Joe Abley wrote:
In practice, it seems to me that the way people multi-home these days for client-filled networks is:
1. Number everything internally using private-use addresses 2. Use one NAT per upstream 3. Send your outbound flows through whichever NAT seems appropriate
Very reasonable approach. But, how to choose the proper NAT is still a problem. If there were standard home/site IGP supported by NAT boxes, to which ISPs tell ASPATHLEN as metric, it could help a lot. However, because packets are hot potatoes, ISPs are motivated to tell something larger than ASPATHLEN as the metric, unless they are legally ("MUST" phrase in IETF standards could be) forced not to do so.
There seem to be no shortage of SMB appliances that will take care of this for you without you having to understand anything. The phrase that seems to be used when describing these routers is "dual WAN".
https://www.mushroomnetworks.com http://www.peplink.com/balance/ http://www.tp-link.com/ http://www.draytek.com/
It's trivial to configure this kind of thing on more general-purpose gear too, obviously, but that requires Actual Knowledge of How Things Work whereas these products aim to get things running without any of that.

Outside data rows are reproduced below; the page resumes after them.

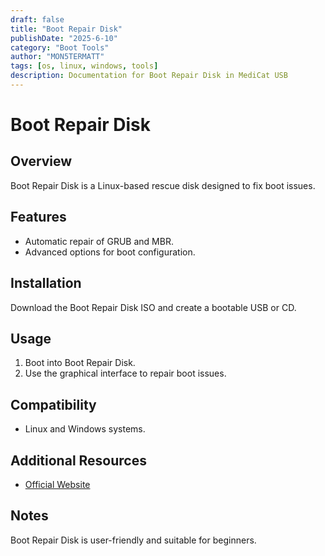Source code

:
 ```yaml
---
draft: false
title: "Boot Repair Disk"
publishDate: "2025-6-10"
category: "Boot Tools"
author: "MON5TERMATT"
tags: [os, linux, windows, tools]
description: Documentation for Boot Repair Disk in MediCat USB
---
```


# Boot Repair Disk

## Overview
Boot Repair Disk is a Linux-based rescue disk designed to fix boot issues.

## Features
- Automatic repair of GRUB and MBR.
- Advanced options for boot configuration.

## Installation
Download the Boot Repair Disk ISO and create a bootable USB or CD.

## Usage
1. Boot into Boot Repair Disk.
2. Use the graphical interface to repair boot issues.

## Compatibility
- Linux and Windows systems.

## Additional Resources
- [Official Website](https://sourceforge.net/projects/boot-repair-cd/)

## Notes
Boot Repair Disk is user-friendly and suitable for beginners.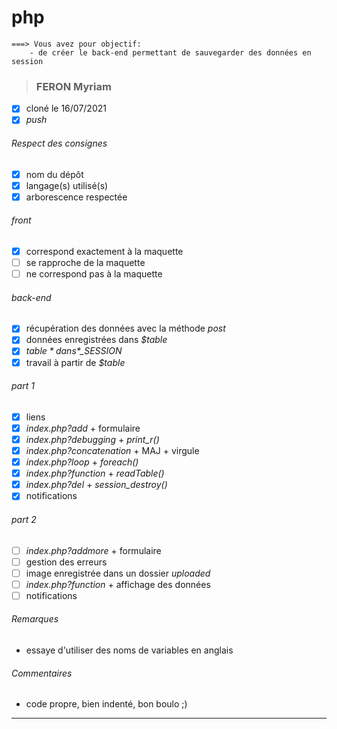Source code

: # php
```
===> Vous avez pour objectif:
    - de créer le back-end permettant de sauvegarder des données en session
```

>### FERON Myriam
- [x] cloné le 16/07/2021
- [x] *push*
###### *Respect des consignes*
- [x] nom du dépôt
- [x] langage(s) utilisé(s)
- [x] arborescence respectée
###### *front*
- [x] correspond exactement à la maquette
- [ ] se rapproche de la maquette
- [ ] ne correspond pas à la maquette
###### *back-end*
- [x] récupération des données avec la méthode *post*
- [x] données enregistrées dans *$table*
- [x] *$table* dans *$_SESSION*
- [x] travail à partir de *$table*
###### *part 1*
- [x] liens
- [x] *index.php?add* + formulaire
- [x] *index.php?debugging* + *print_r()*
- [x] *index.php?concatenation* + MAJ + virgule
- [x] *index.php?loop* + *foreach()*
- [x] *index.php?function* + *readTable()*
- [x] *index.php?del* + *session_destroy()*
- [x] notifications
###### *part 2*
- [ ] *index.php?addmore* + formulaire
- [ ] gestion des erreurs
- [ ] image enregistrée dans un dossier *uploaded*
- [ ] *index.php?function* + affichage des données
- [ ] notifications
###### *Remarques*
- essaye d'utiliser des noms de variables en anglais
###### *Commentaires*
- code propre, bien indenté, bon boulo ;)
---
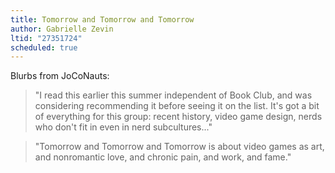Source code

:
 ```yaml
---
title: Tomorrow and Tomorrow and Tomorrow
author: Gabrielle Zevin
ltid: "27351724"
scheduled: true
---
```


Blurbs from JoCoNauts:

> "I read this earlier this summer independent of Book Club, and was considering
> recommending it before seeing it on the list. It's got a bit of everything for
> this group: recent history, video game design, nerds who don't fit in even in
> nerd subcultures..."

> "Tomorrow and Tomorrow and Tomorrow is about video games as art, and
> nonromantic love, and chronic pain, and work, and fame."
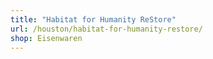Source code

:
 ```yaml
---
title: "Habitat for Humanity ReStore"
url: /houston/habitat-for-humanity-restore/
shop: Eisenwaren
---
```

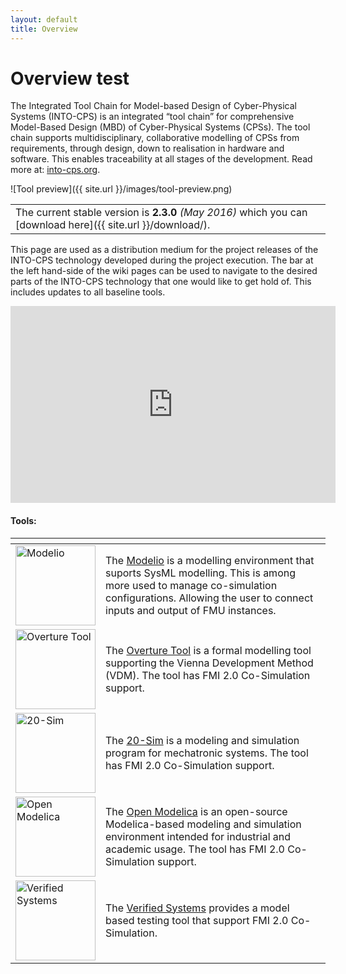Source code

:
 ```yaml
---
layout: default
title: Overview
---
```


<link rel="stylesheet" href="css/releases.css">
<script src="https://code.jquery.com/jquery-1.11.1.min.js">
</script>
<script src="javascripts/moment-with-langs.js"></script>
<script src="javascripts/github-releases.js"></script>
<script>updateFrontPage();</script>


# Overview test

The Integrated Tool Chain for Model-based Design of Cyber-Physical Systems (INTO-CPS) is an integrated “tool chain” for comprehensive Model-Based Design (MBD) of Cyber-Physical Systems (CPSs). The tool chain supports multidisciplinary, collaborative modelling of CPSs from requirements, through design, down to realisation in hardware and software. This enables traceability at all stages of the development. Read more at: [into-cps.org](http://into-cps.org/).

![Tool preview]({{ site.url }}/images/tool-preview.png)

||
|----|
| The current stable version is <strong id="current-release-version">2.3.0</strong> <i id="current-release-data"> (May 2016) </i> which you can [download here]({{ site.url }}/download/).|

<div id="current-release"></div>

This page are used as a distribution medium for the project releases of the INTO-CPS technology developed during the project execution. The bar at the left hand-side of the wiki pages can be used to navigate to the desired parts of the INTO-CPS technology that one would like to get hold of. This includes updates to all baseline tools.

<div align="center">
<iframe width="520" align="middle" height="315" src="https://www.youtube.com/embed/0Q47MiMFTdU" frameborder="0" allowfullscreen></iframe>
</div>

#### Tools:
<table>
  <thead>
    <tr>
      <th></th>
      <th></th>
    </tr>
  </thead>
  <tbody>
		   <tr>
      <td><a href="https://www.modelio.org/"> <img src="{{ site.url }}/images/modelio.png" width="128" alt="Modelio"> </a></td>
			<td>The <a href="https://www.modelio.org/">Modelio</a> is a modelling environment that suports SysML modelling. This is among more used to manage co-simulation configurations. Allowing the user to connect inputs and output of FMU instances.</td>
    </tr>
    <tr>
      <td><a href="http://overturetool.org"> <img src="{{ site.url }}/images/overture.png" width="128" alt="Overture Tool"> </a></td>
			<td>The <a href="http://overturetool.org">Overture Tool</a> is a formal modelling tool supporting the Vienna Development Method (VDM). The tool has FMI 2.0 Co-Simulation support.</td>
    </tr>
		<tr>
			<td><a href="http://20sim.com"> <img src="{{ site.url }}/images/20sim.jpeg" width="128" alt="20-Sim"> </a></td>
			<td>The <a href="http://20sim.com">20-Sim</a> is a modeling and simulation program for mechatronic systems. The tool has FMI 2.0 Co-Simulation support.</td>		
    </tr>
		<tr>
			<td><a href="https://openmodelica.org/"> <img src="{{ site.url }}/images/openmodelica.png" width="128" alt="Open Modelica"> </a></td>
			<td>The <a href="https://openmodelica.org/">Open Modelica</a> is an open-source Modelica-based modeling and simulation environment intended for industrial and academic usage. The tool has FMI 2.0 Co-Simulation support.</td>		
    </tr>
			<tr>
			<td><a href="https://www.verified.de"> <img src="{{ site.url }}/images/verified.png" width="128" alt="Verified Systems"> </a></td>
			<td>The <a href="https://www.verified.de">Verified Systems</a> provides a model based testing tool that support FMI 2.0 Co-Simulation.</td>		
    </tr>
  </tbody>
</table>




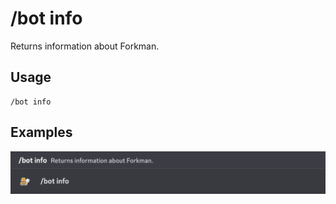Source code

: # /bot info

Returns information about Forkman.

## Usage

```
/bot info
```

## Examples

<img src="../../_media/examples/bot/info-0.png" class="rounded-corners">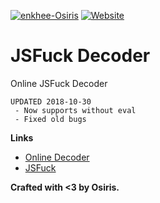 [![enkhee-Osiris](https://img.shields.io/badge/creator-enkhee--osiris-blue.svg)](https://github.com/enkhee-Osiris) [![Website](https://img.shields.io/website-up-down-green-red/http/shields.io.svg)](http://enkhee-Osiris.github.io/Decoder-JSFuck)

# JSFuck Decoder
Online JSFuck Decoder

```
UPDATED 2018-10-30
 - Now supports without eval
 - Fixed old bugs
```

**Links**
- [Online Decoder](http://enkhee-Osiris.github.io/Decoder-JSFuck)
- [JSFuck](http://www.jsfuck.com)

**Crafted with <3 by Osiris.**
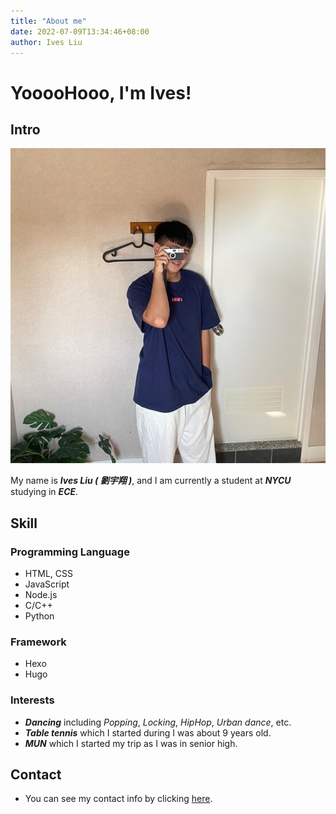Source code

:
 ```yaml
---
title: "About me"
date: 2022-07-09T13:34:46+08:00
author: Ives Liu
---
```

# YooooHooo, I'm Ives!


## Intro

![](/img/Ives_2.jpg#center)


My name is ___Ives Liu ( 劉宇翔 )___, and I am currently a student at ___NYCU___ studying in ___ECE___.

<!-- <img src="/img/Ives_2.jpg"> -->

## Skill

### Programming Language
- HTML, CSS
- JavaScript
- Node.js
- C/C++
- Python

### Framework
- Hexo
- Hugo

### Interests
- ___Dancing___ including *Popping*, *Locking*, *HipHop*, *Urban dance*, etc.
- ___Table tennis___ which I started during I was about 9 years old.
- ___MUN___ which I started my trip as I was in senior high.

## Contact
- You can see my contact info by clicking [here](https://ivesliu1026.github.io).


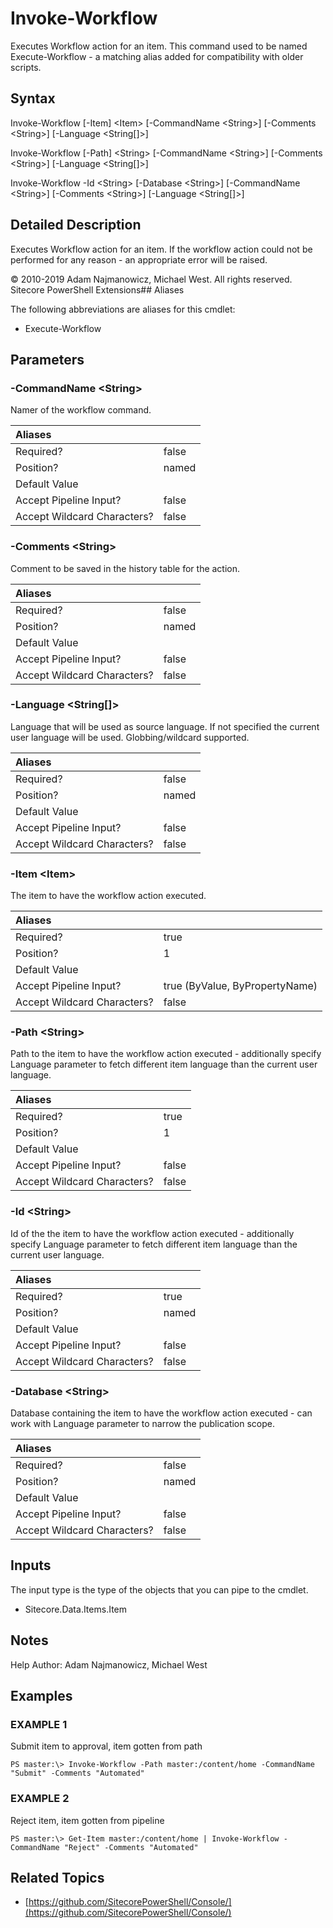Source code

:# Invoke-Workflow

Executes Workflow action for an item. This command used to be named Execute-Workflow - a matching alias added for compatibility with older scripts.

## Syntax

Invoke-Workflow \[-Item\] &lt;Item&gt; \[-CommandName &lt;String&gt;\] \[-Comments &lt;String&gt;\] \[-Language &lt;String\[\]&gt;\]

Invoke-Workflow \[-Path\] &lt;String&gt; \[-CommandName &lt;String&gt;\] \[-Comments &lt;String&gt;\] \[-Language &lt;String\[\]&gt;\]

Invoke-Workflow -Id &lt;String&gt; \[-Database &lt;String&gt;\] \[-CommandName &lt;String&gt;\] \[-Comments &lt;String&gt;\] \[-Language &lt;String\[\]&gt;\]

## Detailed Description

Executes Workflow action for an item. If the workflow action could not be performed for any reason - an appropriate error will be raised.

© 2010-2019 Adam Najmanowicz, Michael West. All rights reserved. Sitecore PowerShell Extensions\#\# Aliases

The following abbreviations are aliases for this cmdlet:

* Execute-Workflow 

## Parameters

### -CommandName  &lt;String&gt;

Namer of the workflow command.

| Aliases |  |
| :--- | :--- |
| Required? | false |
| Position? | named |
| Default Value |  |
| Accept Pipeline Input? | false |
| Accept Wildcard Characters? | false |

### -Comments  &lt;String&gt;

Comment to be saved in the history table for the action.

| Aliases |  |
| :--- | :--- |
| Required? | false |
| Position? | named |
| Default Value |  |
| Accept Pipeline Input? | false |
| Accept Wildcard Characters? | false |

### -Language  &lt;String\[\]&gt;

Language that will be used as source language. If not specified the current user language will be used. Globbing/wildcard supported.

| Aliases |  |
| :--- | :--- |
| Required? | false |
| Position? | named |
| Default Value |  |
| Accept Pipeline Input? | false |
| Accept Wildcard Characters? | false |

### -Item  &lt;Item&gt;

The item to have the workflow action executed.

| Aliases |  |
| :--- | :--- |
| Required? | true |
| Position? | 1 |
| Default Value |  |
| Accept Pipeline Input? | true \(ByValue, ByPropertyName\) |
| Accept Wildcard Characters? | false |

### -Path  &lt;String&gt;

Path to the item to have the workflow action executed - additionally specify Language parameter to fetch different item language than the current user language.

| Aliases |  |
| :--- | :--- |
| Required? | true |
| Position? | 1 |
| Default Value |  |
| Accept Pipeline Input? | false |
| Accept Wildcard Characters? | false |

### -Id  &lt;String&gt;

Id of the the item to have the workflow action executed - additionally specify Language parameter to fetch different item language than the current user language.

| Aliases |  |
| :--- | :--- |
| Required? | true |
| Position? | named |
| Default Value |  |
| Accept Pipeline Input? | false |
| Accept Wildcard Characters? | false |

### -Database  &lt;String&gt;

Database containing the item to have the workflow action executed - can work with Language parameter to narrow the publication scope.

| Aliases |  |
| :--- | :--- |
| Required? | false |
| Position? | named |
| Default Value |  |
| Accept Pipeline Input? | false |
| Accept Wildcard Characters? | false |

## Inputs

The input type is the type of the objects that you can pipe to the cmdlet.

* Sitecore.Data.Items.Item 

## Notes

Help Author: Adam Najmanowicz, Michael West

## Examples

### EXAMPLE 1

Submit item to approval, item gotten from path

```text
PS master:\> Invoke-Workflow -Path master:/content/home -CommandName "Submit" -Comments "Automated"
```

### EXAMPLE 2

Reject item, item gotten from pipeline

```text
PS master:\> Get-Item master:/content/home | Invoke-Workflow -CommandName "Reject" -Comments "Automated"
```

## Related Topics

* [https://github.com/SitecorePowerShell/Console/](https://github.com/SitecorePowerShell/Console/) 


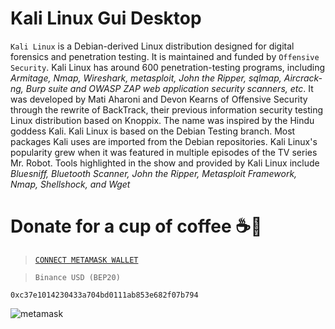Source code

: # Kali Linux Gui Desktop

`Kali Linux` is a Debian-derived Linux distribution designed for digital forensics and penetration testing. It is maintained and funded by `Offensive Security`. Kali Linux has around 600 penetration-testing programs, including _Armitage, Nmap, Wireshark, metasploit, John the Ripper, sqlmap, Aircrack-ng, Burp suite and OWASP ZAP web application security scanners, etc_. It was developed by Mati Aharoni and Devon Kearns of Offensive Security through the rewrite of BackTrack, their previous information security testing Linux distribution based on Knoppix. The name was inspired by the Hindu goddess Kali. Kali Linux is based on the Debian Testing branch. Most packages Kali uses are imported from the Debian repositories. Kali Linux's popularity grew when it was featured in multiple episodes of the TV series Mr. Robot. Tools highlighted in the show and provided by Kali Linux include _Bluesniff, Bluetooth Scanner, John the Ripper, Metasploit Framework, Nmap, Shellshock, and Wget_

# Donate for a cup of coffee ☕🥯

>[`CONNECT METAMASK WALLET`](https://metamask.io/)

>`Binance USD (BEP20)`

```
0xc37e1014230433a704bd0111ab853e682f07b794
```

![metamask](https://i.ibb.co/fMLqkcm/metamask.png)
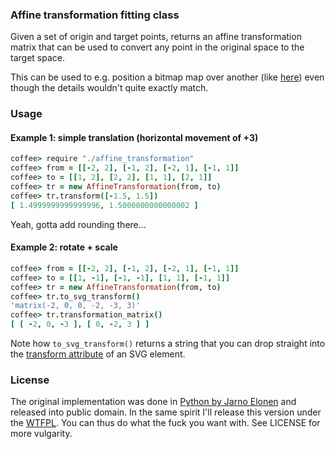 ### Affine transformation fitting class

Given a set of origin and target points, returns an affine transformation matrix
that can be used to convert any point in the original space to the target space.

This can be used to e.g. position a bitmap map over another (like [here](http://polymaps.org/ex/transform.html)) even though the details wouldn't quite exactly match.

### Usage

#### Example 1: simple translation (horizontal movement of +3)

```coffeescript
coffee> require "./affine_transformation"
coffee> from = [[-2, 2], [-1, 2], [-2, 1], [-1, 1]]
coffee> to = [[1, 2], [2, 2], [1, 1], [2, 1]]
coffee> tr = new AffineTransformation(from, to)
coffee> tr.transform([-1.5, 1.5])
[ 1.4999999999999996, 1.5000000000000002 ]
```

Yeah, gotta add rounding there...

#### Example 2: rotate + scale

```coffeescript
coffee> from = [[-2, 2], [-1, 2], [-2, 1], [-1, 1]]
coffee> to = [[1, -1], [-1, -1], [1, 1], [-1, 1]]
coffee> tr = new AffineTransformation(from, to)
coffee> tr.to_svg_transform()
'matrix(-2, 0, 0, -2, -3, 3)'
coffee> tr.transformation_matrix()
[ [ -2, 0, -3 ], [ 0, -2, 3 ] ]
```

Note how `to_svg_transform()` returns a string that you can drop straight into the [transform attribute](http://www.w3.org/TR/SVG/coords.html#TransformAttribute) of an SVG element.

### License

The original implementation was done in [Python by Jarno Elonen](http://elonen.iki.fi/code/misc-notes/affine-fit/) and released into public
domain. In the same spirit I'll release this version under the [WTFPL](http://sam.zoy.org/wtfpl/). You can thus do what the fuck you want with. See LICENSE for more vulgarity.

This style of multi-homing is invisible from the perspective of the routing system.
That is the correct thing to do.
Obviously this doesn't work nicely for inbound connections, but the fact that people do it anyway suggests that isn't a deal-killer
That is a problem MUST be solved by transport (or, at least application) layer of end systems to be able to handle multiple public addresses. It's not very difficult to modify TCP to accept packets with multiple source addresses and send to multiple destination addresses, if the addresses are carried with TCP optional header of SYN and SYNACK packets. Moreover, you can run SMTP and DNS servers with multiple public addresses, because clients are, though at the application layer, implemented to try all the public addresses of servers, even though they are tried only after transport layer time outs.
(presumably every server that needs to accept an inbound connection these days lives elsewhere, in someone's cloud).
It partially because of the current difficulty to have multihoming. But, unless having an entry in DFZ is somehow appropriately taxed, the number of data centers to offer such cloud will increase. The fundamental economical problem of routing table bloat today is that one can multihome with its own DFZ routing table entry without paying anything to all the ISPs and other entities who must pay for enough resources to support the bloating DFZ routing table. Masataka Ohta
I'm not suggesting this is good architecture,
Yes, it is.
I think it's incorrect to insist that the Network doesn't support pervasive end-site multi-homing when it's clear that people are doing it anyway.